Exercise requirements:
Look through the lines below; wherever the word "TIMEZONE" appears, copy that line.

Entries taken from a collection
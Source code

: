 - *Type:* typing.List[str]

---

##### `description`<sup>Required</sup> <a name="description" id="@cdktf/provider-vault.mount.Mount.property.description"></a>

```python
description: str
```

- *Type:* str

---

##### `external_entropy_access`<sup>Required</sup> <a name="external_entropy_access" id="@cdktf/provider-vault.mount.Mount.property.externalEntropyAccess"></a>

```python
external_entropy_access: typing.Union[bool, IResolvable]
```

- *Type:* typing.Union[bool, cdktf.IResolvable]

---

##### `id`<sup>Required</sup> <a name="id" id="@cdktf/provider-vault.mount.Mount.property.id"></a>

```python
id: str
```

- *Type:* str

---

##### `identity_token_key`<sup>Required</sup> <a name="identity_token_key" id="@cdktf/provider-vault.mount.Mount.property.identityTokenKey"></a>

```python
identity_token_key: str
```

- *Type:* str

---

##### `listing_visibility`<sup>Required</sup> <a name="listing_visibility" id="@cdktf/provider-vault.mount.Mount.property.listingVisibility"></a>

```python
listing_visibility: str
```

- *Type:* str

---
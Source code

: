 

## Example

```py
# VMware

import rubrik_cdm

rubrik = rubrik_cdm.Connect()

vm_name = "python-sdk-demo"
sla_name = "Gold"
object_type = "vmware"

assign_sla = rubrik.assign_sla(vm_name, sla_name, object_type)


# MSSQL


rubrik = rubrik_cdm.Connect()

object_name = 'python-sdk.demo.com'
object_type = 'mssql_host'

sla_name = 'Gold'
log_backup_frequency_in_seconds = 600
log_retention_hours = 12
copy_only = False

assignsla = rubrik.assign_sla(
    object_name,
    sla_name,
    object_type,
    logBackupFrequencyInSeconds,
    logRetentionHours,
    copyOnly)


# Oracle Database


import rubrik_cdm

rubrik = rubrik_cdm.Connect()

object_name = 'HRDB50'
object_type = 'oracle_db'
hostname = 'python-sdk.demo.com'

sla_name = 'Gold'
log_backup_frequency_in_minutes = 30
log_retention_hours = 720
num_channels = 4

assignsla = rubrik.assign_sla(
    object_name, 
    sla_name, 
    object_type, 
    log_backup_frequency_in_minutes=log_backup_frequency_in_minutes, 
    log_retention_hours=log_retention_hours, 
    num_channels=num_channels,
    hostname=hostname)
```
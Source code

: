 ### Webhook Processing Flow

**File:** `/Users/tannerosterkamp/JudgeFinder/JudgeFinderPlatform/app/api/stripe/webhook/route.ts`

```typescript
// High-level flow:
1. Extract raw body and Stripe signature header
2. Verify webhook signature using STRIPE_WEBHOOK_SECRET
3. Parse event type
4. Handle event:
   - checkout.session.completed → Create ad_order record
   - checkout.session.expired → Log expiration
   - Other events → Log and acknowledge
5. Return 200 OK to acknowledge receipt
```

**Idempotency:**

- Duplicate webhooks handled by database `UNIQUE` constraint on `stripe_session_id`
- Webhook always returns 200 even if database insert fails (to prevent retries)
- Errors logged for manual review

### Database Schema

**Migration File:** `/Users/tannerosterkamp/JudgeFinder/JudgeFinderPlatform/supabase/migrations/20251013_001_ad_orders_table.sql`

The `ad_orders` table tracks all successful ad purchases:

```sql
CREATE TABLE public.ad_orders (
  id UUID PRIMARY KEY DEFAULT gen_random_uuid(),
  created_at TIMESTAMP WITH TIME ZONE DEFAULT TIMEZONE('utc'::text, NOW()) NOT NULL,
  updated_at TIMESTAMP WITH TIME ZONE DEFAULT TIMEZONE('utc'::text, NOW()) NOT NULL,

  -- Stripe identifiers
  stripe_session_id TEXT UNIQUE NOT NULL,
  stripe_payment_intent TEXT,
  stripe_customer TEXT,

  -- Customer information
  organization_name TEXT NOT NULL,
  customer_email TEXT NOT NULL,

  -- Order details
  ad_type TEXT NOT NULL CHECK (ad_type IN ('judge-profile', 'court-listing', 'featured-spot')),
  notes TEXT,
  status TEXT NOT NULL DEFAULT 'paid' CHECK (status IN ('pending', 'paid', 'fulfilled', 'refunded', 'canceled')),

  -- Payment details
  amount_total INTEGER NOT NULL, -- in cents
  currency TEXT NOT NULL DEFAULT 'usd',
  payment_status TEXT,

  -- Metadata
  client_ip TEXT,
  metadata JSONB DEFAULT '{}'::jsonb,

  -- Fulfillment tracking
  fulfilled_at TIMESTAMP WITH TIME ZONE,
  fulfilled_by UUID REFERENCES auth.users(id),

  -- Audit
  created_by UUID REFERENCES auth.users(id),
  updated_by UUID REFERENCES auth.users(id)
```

The answer:
  created_at TIMESTAMP WITH TIME ZONE DEFAULT TIMEZONE('utc'::text, NOW()) NOT NULL,
  updated_at TIMESTAMP WITH TIME ZONE DEFAULT TIMEZONE('utc'::text, NOW()) NOT NULL,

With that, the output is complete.